# EXERCISE
Go through the data below and return each line containing the word "PolySI".

[Stored data entries]

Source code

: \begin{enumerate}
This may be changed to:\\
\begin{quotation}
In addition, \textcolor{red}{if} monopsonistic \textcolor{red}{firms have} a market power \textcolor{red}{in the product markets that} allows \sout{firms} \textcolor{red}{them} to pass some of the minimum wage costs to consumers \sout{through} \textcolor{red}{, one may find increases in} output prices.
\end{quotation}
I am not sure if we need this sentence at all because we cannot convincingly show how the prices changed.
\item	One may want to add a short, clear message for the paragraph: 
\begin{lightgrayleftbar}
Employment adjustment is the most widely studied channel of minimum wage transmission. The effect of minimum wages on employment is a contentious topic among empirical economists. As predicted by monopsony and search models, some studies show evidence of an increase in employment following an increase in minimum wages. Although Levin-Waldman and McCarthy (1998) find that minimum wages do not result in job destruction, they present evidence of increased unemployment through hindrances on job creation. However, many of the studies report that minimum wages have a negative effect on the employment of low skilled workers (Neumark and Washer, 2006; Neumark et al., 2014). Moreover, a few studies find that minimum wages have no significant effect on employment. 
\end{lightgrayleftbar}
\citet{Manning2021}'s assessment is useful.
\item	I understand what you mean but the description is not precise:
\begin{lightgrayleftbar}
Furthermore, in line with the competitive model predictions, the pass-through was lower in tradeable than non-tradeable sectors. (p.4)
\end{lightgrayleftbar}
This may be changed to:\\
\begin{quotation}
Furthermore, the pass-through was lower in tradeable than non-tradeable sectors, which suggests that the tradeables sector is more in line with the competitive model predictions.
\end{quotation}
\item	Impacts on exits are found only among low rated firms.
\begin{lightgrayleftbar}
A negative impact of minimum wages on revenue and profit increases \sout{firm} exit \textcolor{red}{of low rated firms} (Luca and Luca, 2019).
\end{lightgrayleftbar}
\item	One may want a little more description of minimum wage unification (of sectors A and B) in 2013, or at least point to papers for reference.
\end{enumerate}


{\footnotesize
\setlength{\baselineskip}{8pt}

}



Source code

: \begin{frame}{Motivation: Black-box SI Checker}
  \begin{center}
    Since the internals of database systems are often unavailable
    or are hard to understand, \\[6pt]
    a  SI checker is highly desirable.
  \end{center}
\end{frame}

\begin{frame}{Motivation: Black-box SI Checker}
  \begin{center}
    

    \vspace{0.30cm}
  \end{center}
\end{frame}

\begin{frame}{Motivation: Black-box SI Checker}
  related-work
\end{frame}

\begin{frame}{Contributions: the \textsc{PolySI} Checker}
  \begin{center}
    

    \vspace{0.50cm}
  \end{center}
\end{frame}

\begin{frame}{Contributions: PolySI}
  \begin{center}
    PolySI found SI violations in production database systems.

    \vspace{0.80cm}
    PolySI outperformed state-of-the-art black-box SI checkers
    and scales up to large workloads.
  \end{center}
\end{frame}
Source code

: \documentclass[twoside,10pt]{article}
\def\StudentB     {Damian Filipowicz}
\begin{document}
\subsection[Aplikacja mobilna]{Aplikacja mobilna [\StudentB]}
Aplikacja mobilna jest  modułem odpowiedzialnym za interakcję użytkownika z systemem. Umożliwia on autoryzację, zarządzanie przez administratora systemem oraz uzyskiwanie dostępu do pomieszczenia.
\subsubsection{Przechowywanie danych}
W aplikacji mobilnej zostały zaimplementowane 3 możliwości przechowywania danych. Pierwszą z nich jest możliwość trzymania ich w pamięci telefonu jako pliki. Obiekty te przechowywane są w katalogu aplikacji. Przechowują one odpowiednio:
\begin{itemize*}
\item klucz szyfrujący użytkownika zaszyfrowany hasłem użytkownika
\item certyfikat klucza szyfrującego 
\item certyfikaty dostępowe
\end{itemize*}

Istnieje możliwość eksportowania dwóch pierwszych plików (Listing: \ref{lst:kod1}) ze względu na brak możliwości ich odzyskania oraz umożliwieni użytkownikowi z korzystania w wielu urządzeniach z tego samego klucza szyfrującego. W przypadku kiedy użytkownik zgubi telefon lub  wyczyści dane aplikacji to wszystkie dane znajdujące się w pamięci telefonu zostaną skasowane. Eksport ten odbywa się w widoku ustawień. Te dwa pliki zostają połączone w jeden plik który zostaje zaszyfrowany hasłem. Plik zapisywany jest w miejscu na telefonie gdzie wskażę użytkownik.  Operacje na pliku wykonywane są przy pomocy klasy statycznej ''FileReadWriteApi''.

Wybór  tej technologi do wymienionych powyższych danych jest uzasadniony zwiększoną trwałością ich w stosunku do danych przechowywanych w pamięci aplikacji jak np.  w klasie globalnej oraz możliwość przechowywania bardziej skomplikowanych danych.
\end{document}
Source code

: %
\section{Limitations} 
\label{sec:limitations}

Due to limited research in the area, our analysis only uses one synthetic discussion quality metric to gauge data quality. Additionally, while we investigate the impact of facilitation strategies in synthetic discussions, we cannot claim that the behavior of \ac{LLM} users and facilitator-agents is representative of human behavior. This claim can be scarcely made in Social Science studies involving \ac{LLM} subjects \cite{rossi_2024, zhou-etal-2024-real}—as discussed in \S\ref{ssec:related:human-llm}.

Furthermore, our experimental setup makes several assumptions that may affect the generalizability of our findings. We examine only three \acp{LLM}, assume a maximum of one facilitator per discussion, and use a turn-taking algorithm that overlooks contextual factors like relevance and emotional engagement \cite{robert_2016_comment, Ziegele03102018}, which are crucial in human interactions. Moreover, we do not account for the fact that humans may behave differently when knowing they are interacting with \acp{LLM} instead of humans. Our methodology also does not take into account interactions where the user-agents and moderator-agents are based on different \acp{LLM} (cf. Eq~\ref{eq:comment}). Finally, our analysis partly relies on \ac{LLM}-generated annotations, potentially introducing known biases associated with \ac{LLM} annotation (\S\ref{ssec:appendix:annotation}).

# OUTPUT OF THE TASK
\begin{frame}{Contributions: the \textsc{PolySI} Checker}
\begin{frame}{Contributions: PolySI}
    PolySI found SI violations in production database systems.
    PolySI outperformed state-of-the-art black-box SI checkers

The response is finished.